### Your objective
Reproduce the entire listing below exactly.

### Exercise inputs
────────────────────

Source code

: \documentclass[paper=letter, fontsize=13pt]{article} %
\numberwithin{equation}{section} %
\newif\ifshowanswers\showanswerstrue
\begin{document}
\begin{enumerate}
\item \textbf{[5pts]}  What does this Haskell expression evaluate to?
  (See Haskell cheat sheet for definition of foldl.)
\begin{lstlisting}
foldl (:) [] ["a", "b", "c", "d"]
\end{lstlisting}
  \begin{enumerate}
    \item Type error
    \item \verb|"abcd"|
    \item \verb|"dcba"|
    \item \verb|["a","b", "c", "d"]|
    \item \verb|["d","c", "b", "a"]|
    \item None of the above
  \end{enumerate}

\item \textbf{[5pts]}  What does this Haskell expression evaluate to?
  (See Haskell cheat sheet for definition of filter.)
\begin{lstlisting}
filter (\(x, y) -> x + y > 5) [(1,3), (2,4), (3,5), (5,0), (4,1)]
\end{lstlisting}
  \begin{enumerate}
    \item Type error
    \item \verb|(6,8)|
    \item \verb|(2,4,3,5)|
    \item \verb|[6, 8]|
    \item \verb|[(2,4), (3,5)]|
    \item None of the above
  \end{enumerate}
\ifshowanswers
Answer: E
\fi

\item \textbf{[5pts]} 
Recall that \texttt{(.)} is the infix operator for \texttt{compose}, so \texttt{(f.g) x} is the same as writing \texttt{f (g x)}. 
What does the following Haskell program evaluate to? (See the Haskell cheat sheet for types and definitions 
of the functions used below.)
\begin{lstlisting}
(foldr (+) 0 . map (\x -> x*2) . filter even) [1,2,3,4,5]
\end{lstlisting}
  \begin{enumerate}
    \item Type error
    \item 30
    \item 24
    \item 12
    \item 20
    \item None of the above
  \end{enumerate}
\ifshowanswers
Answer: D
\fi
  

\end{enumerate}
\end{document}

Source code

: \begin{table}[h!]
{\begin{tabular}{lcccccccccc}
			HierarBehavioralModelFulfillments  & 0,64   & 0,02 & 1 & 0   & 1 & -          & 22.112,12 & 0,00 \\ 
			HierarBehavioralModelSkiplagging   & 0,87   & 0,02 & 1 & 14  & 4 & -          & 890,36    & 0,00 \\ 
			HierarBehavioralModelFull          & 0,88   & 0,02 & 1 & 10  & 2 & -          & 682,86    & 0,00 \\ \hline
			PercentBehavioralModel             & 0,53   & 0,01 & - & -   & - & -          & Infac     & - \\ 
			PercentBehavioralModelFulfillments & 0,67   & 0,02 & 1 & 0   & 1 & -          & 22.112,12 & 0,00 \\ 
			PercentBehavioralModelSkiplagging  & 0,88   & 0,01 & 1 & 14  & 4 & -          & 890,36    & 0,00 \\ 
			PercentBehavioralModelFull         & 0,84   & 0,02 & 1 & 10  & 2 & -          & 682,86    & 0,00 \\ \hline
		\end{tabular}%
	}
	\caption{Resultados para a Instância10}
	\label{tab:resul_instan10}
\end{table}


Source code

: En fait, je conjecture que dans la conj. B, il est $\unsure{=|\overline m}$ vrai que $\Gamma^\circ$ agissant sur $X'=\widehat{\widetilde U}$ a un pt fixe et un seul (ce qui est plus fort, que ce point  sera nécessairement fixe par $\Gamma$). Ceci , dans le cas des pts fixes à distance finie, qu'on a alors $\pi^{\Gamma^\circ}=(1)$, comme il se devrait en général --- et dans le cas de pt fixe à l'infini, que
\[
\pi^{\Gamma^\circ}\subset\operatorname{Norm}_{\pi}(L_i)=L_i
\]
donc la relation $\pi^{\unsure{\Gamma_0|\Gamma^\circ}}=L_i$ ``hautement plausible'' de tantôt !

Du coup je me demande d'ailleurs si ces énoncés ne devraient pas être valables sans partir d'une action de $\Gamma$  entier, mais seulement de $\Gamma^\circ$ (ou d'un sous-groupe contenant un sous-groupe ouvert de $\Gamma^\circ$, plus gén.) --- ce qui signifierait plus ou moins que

────────────────────

### Your response
Source code

: \documentclass[paper=letter, fontsize=13pt]{article} %
\numberwithin{equation}{section} %
\newif\ifshowanswers\showanswerstrue
\begin{document}
\begin{enumerate}
\item \textbf{[5pts]}  What does this Haskell expression evaluate to?
  (See Haskell cheat sheet for definition of foldl.)
\begin{lstlisting}
foldl (:) [] ["a", "b", "c", "d"]
\end{lstlisting}
  \begin{enumerate}
    \item Type error
    \item \verb|"abcd"|
    \item \verb|"dcba"|
    \item \verb|["a","b", "c", "d"]|
    \item \verb|["d","c", "b", "a"]|
    \item None of the above
  \end{enumerate}

\item \textbf{[5pts]}  What does this Haskell expression evaluate to?
  (See Haskell cheat sheet for definition of filter.)
\begin{lstlisting}
filter (\(x, y) -> x + y > 5) [(1,3), (2,4), (3,5), (5,0), (4,1)]
\end{lstlisting}
  \begin{enumerate}
    \item Type error
    \item \verb|(6,8)|
    \item \verb|(2,4,3,5)|
    \item \verb|[6, 8]|
    \item \verb|[(2,4), (3,5)]|
    \item None of the above
  \end{enumerate}
\ifshowanswers
Answer: E
\fi

\item \textbf{[5pts]} 
Recall that \texttt{(.)} is the infix operator for \texttt{compose}, so \texttt{(f.g) x} is the same as writing \texttt{f (g x)}. 
What does the following Haskell program evaluate to? (See the Haskell cheat sheet for types and definitions 
of the functions used below.)
\begin{lstlisting}
(foldr (+) 0 . map (\x -> x*2) . filter even) [1,2,3,4,5]
\end{lstlisting}
  \begin{enumerate}
    \item Type error
    \item 30
    \item 24
    \item 12
    \item 20
    \item None of the above
  \end{enumerate}
\ifshowanswers
Answer: D
\fi
  

\end{enumerate}
\end{document}

Source code

: \begin{table}[h!]
{\begin{tabular}{lcccccccccc}
			HierarBehavioralModelFulfillments  & 0,64   & 0,02 & 1 & 0   & 1 & -          & 22.112,12 & 0,00 \\ 
			HierarBehavioralModelSkiplagging   & 0,87   & 0,02 & 1 & 14  & 4 & -          & 890,36    & 0,00 \\ 
			HierarBehavioralModelFull          & 0,88   & 0,02 & 1 & 10  & 2 & -          & 682,86    & 0,00 \\ \hline
			PercentBehavioralModel             & 0,53   & 0,01 & - & -   & - & -          & Infac     & - \\ 
			PercentBehavioralModelFulfillments & 0,67   & 0,02 & 1 & 0   & 1 & -          & 22.112,12 & 0,00 \\ 
			PercentBehavioralModelSkiplagging  & 0,88   & 0,01 & 1 & 14  & 4 & -          & 890,36    & 0,00 \\ 
			PercentBehavioralModelFull         & 0,84   & 0,02 & 1 & 10  & 2 & -          & 682,86    & 0,00 \\ \hline
		\end{tabular}%
	}
	\caption{Resultados para a Instância10}
	\label{tab:resul_instan10}
\end{table}


Source code

: En fait, je conjecture que dans la conj. B, il est $\unsure{=|\overline m}$ vrai que $\Gamma^\circ$ agissant sur $X'=\widehat{\widetilde U}$ a un pt fixe et un seul (ce qui est plus fort, que ce point  sera nécessairement fixe par $\Gamma$). Ceci , dans le cas des pts fixes à distance finie, qu'on a alors $\pi^{\Gamma^\circ}=(1)$, comme il se devrait en général --- et dans le cas de pt fixe à l'infini, que
\[
\pi^{\Gamma^\circ}\subset\operatorname{Norm}_{\pi}(L_i)=L_i
\]
donc la relation $\pi^{\unsure{\Gamma_0|\Gamma^\circ}}=L_i$ ``hautement plausible'' de tantôt !

Du coup je me demande d'ailleurs si ces énoncés ne devraient pas être valables sans partir d'une action de $\Gamma$  entier, mais seulement de $\Gamma^\circ$ (ou d'un sous-groupe contenant un sous-groupe ouvert de $\Gamma^\circ$, plus gén.) --- ce qui signifierait plus ou moins que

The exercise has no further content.